When "people don't really understand" an evolutionary trend, that's when Barton Crockett strikes. A media analyst at J.P. Morgan, Crockett was named the top picker of advertising and publishing companies in the Wall Street Journal's 2006 Master Stock Pickers list. He shared his methods -- and favorite names -- with "Power Lunch" viewers.
Crockett told CNBC's Sue Herera that his investment criteria involve small and mid-cap media firms with the potential for "a lot of volatility, both up and down." His particular expertise: "the intersection of new technology and traditional media," where industry developments seem cryptic to most.
One example of Crockett's thinking: Arbitron. He concedes that the radio-audience measurement firm sounds mired in another age, but said it is going through a "technology transition": Arbitron is rolling out PPM, an electronic ratings measurement system that will replace the old paper diary -- and perhaps have many more applications.
The analyst praised Greenfield Online as a "home run" ever since J.P. Morgan initiated coverage in December 2005. A "very small" microcap, Greenfield's businesses include Internet surveys and New Ciao, the No. 1 comparison-shopping site in Europe -- which has seen triple-digit revenue growth since its May 4, 2006 inception.

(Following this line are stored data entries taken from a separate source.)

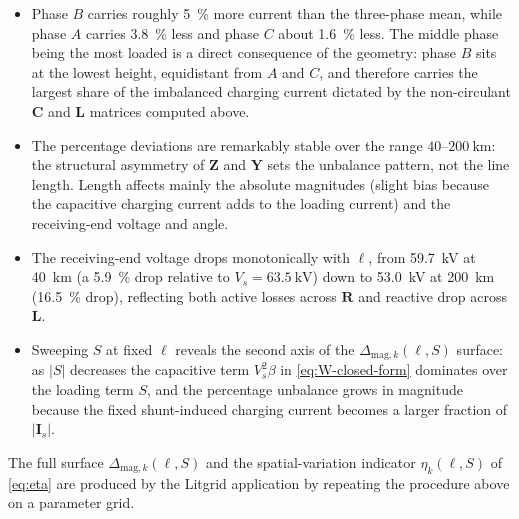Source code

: \documentclass[11pt,a4paper]{article}
\newcommand{\matZ}{\bm{Z}}
\newcommand{\matY}{\bm{Y}}
\newcommand{\matR}{\bm{R}}
\newcommand{\matL}{\bm{L}}
\newcommand{\matC}{\bm{C}}
\newcommand{\vI}{\bm{I}}
\begin{document}
\begin{itemize}
\item Phase \(B\) carries roughly \SI{5}{\percent} more current than the
three-phase mean, while phase \(A\) carries \SI{3.8}{\percent} less and
phase \(C\) about \SI{1.6}{\percent} less. The middle phase being the most
loaded is a direct consequence of the geometry: phase \(B\) sits at the
lowest height, equidistant from \(A\) and \(C\), and therefore carries the
largest share of the imbalanced charging current dictated by the non-circulant
\(\matC\) and \(\matL\) matrices computed above.
\item The percentage deviations are remarkably stable over the range
\(40\text{--}\SI{200}{\kilo\metre}\): the structural asymmetry of \(\matZ\)
and \(\matY\) sets the unbalance pattern, not the line length. Length affects
mainly the absolute magnitudes (slight bias because the capacitive charging
current adds to the loading current) and the receiving-end voltage and angle.
\item The receiving-end voltage drops monotonically with \(\ell\), from
\SI{59.7}{\kilo\volt} at \SI{40}{\kilo\metre} (a \SI{5.9}{\percent} drop
relative to \(V_{s}=\SI{63.5}{\kilo\volt}\)) down to \SI{53.0}{\kilo\volt} at
\SI{200}{\kilo\metre} (\SI{16.5}{\percent} drop), reflecting both active
losses across \(\matR\) and reactive drop across \(\matL\).
\item Sweeping \(S\) at fixed \(\ell\) reveals the second axis of the
\(\Delta_{\mathrm{mag},k}(\ell,S)\) surface: as \(|S|\) decreases the
capacitive term \(V_{s}^{2}\beta\) in \eqref{eq:W-closed-form} dominates over
the loading term \(S\), and the percentage unbalance grows in magnitude
because the fixed shunt-induced charging current becomes a larger fraction
of \(|\vI_{s}|\).
\end{itemize}

The full surface
\(\Delta_{\mathrm{mag},k}(\ell,S)\) and the spatial-variation indicator
\(\eta_{k}(\ell,S)\) of \eqref{eq:eta} are produced by the Litgrid
application by repeating the procedure above on a parameter grid.
\end{document}
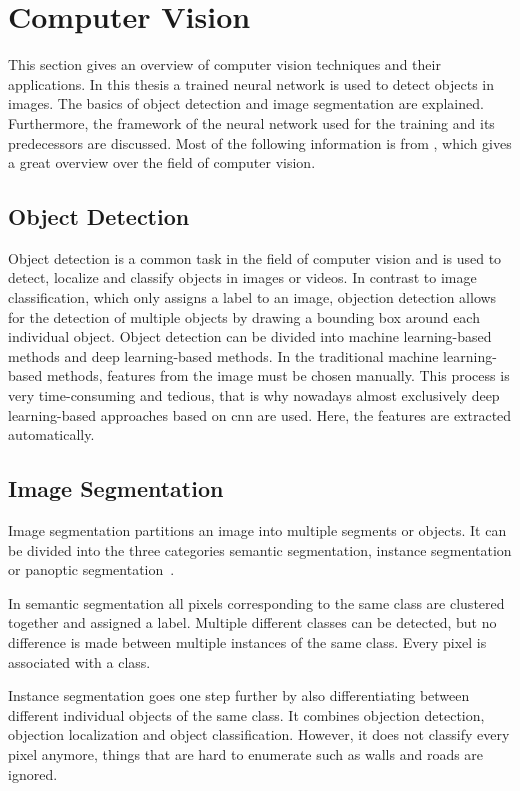 \section{Computer Vision}
\label{sec:computer_vision}
This section gives an overview of computer vision techniques and their applications.
In this thesis a trained neural network is used to detect objects in images.
The basics of object detection and image segmentation are explained.
Furthermore, the framework of the neural network used for the training and its predecessors are discussed.
Most of the following information is from \cite{Szeliski2022}, which gives a great overview over the field of computer vision.

\subsection{Object Detection}
Object detection is a common task in the field of computer vision and is used to detect, localize and classify objects in images or videos.
In contrast to image classification, which only assigns a label to an image, objection detection allows for the detection of multiple objects by drawing a bounding box around each individual object.
Object detection can be divided into machine learning-based methods and deep learning-based methods.
In the traditional machine learning-based methods, features from the image must be chosen manually.
This process is very time-consuming and tedious, that is why nowadays almost exclusively deep learning-based approaches based on \gls{cnn} are used.
Here, the features are extracted automatically.


\subsection{Image Segmentation}
Image segmentation partitions an image into multiple segments or objects.
It can be divided into the three categories semantic segmentation, instance segmentation or panoptic segmentation~\cite{Minaee2021}.

In semantic segmentation all pixels corresponding to the same class are clustered together and assigned a label.
Multiple different classes can be detected, but no difference is made between multiple instances of the same class.
Every pixel is associated with a class.

Instance segmentation goes one step further by also differentiating between different individual objects of the same class.
It combines objection detection, objection localization and object classification.
However, it does not classify every pixel anymore, things that are hard to enumerate such as walls and roads are ignored.

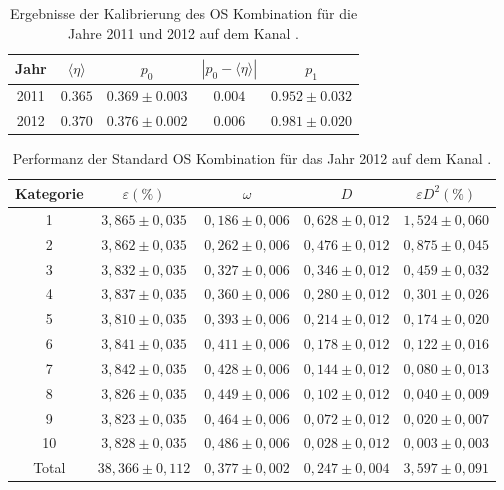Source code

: \begin{table}[htbp]
	\centering
	\caption{Ergebnisse der Kalibrierung des OS Kombination für die Jahre \num{2011} und \num{2012} auf dem Kanal \BdToDpi.}
	\label{tab:result_OScomb}
	\begin{tabular}{ccccc}
	\toprule
       Jahr & $\langle\eta\rangle$ & $p_0$ & $\left|p_0-\langle\eta\rangle\right|$ & $p_1$ \\ 
       \midrule 
       2011 & $0{.}365$ & $0{.}369\pm0{.}003$ & $0{.}004$ & $0{.}952\pm0{.}032$ \\
      2012 & $0{.}370$ & $0{.}376\pm0{.}002$ & $0{.}006$ & $0{.}981\pm0{.}020$ \\ 
      \bottomrule
	\end{tabular}
\end{table} 
\begin{table}[htbp]
	\centering
	\caption{Performanz der Standard OS Kombination für das Jahr \num{2012} auf dem Kanal \BdToDpi.}
	\label{tab:2012_OScomb}
	\begin{tabular}{ccccc}
	\toprule
       Kategorie & $\varepsilon(\%)$ & $\omega$ & $D$ & $\varepsilon D^2(\%)$ \\ 
       \midrule
       1 & $3{,}865\pm0{,}035$ & $0{,}186\pm0{,}006$ & $0{,}628\pm0{,}012$ & $1{,}524\pm0{,}060$\\
       2 & $3{,}862\pm0{,}035$ & $0{,}262\pm0{,}006$ & $0{,}476\pm0{,}012$ & $0{,}875\pm0{,}045$\\ 
       3 & $3{,}832\pm0{,}035$ & $0{,}327\pm0{,}006$ & $0{,}346\pm0{,}012$ & $0{,}459\pm0{,}032$\\ 
       4 & $3{,}837\pm0{,}035$ & $0{,}360\pm0{,}006$ & $0{,}280\pm0{,}012$ & $0{,}301\pm0{,}026$\\ 
       5 & $3{,}810\pm0{,}035$ & $0{,}393\pm0{,}006$ & $0{,}214\pm0{,}012$ & $0{,}174\pm0{,}020$\\ 
       6 & $3{,}841\pm0{,}035$ & $0{,}411\pm0{,}006$ & $0{,}178\pm0{,}012$ & $0{,}122\pm0{,}016$\\ 
       7 & $3{,}842\pm0{,}035$ & $0{,}428\pm0{,}006$ & $0{,}144\pm0{,}012$ & $0{,}080\pm0{,}013$\\ 
       8 & $3{,}826\pm0{,}035$ & $0{,}449\pm0{,}006$ & $0{,}102\pm0{,}012$ & $0{,}040\pm0{,}009$\\ 
       9 & $3{,}823\pm0{,}035$ & $0{,}464\pm0{,}006$ & $0{,}072\pm0{,}012$ & $0{,}020\pm0{,}007$\\ 
      10 & $3{,}828\pm0{,}035$ & $0{,}486\pm0{,}006$ & $0{,}028\pm0{,}012$ & $0{,}003\pm0{,}003$\\ 
      \midrule
   Total & $38{,}366\pm0{,}112$& $0{,}377\pm0{,}002$ & $0{,}247\pm0{,}004$ & $3{,}597\pm0{,}091$\\ 
   \bottomrule
	\end{tabular}
\end{table}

Crockett said Marvel Entertainment had been one of his preferred stocks. But shortly after the third "Spider-Man" came out, the analyst shifted his rating to neutral from overweight. Why? He said the stock -- climbing to nearly $30 from "17 and change" -- had already factored in all the blockbuster buzz. He wanted to take some profit and bide his time until Marvel's "Iron Man" movie release next year.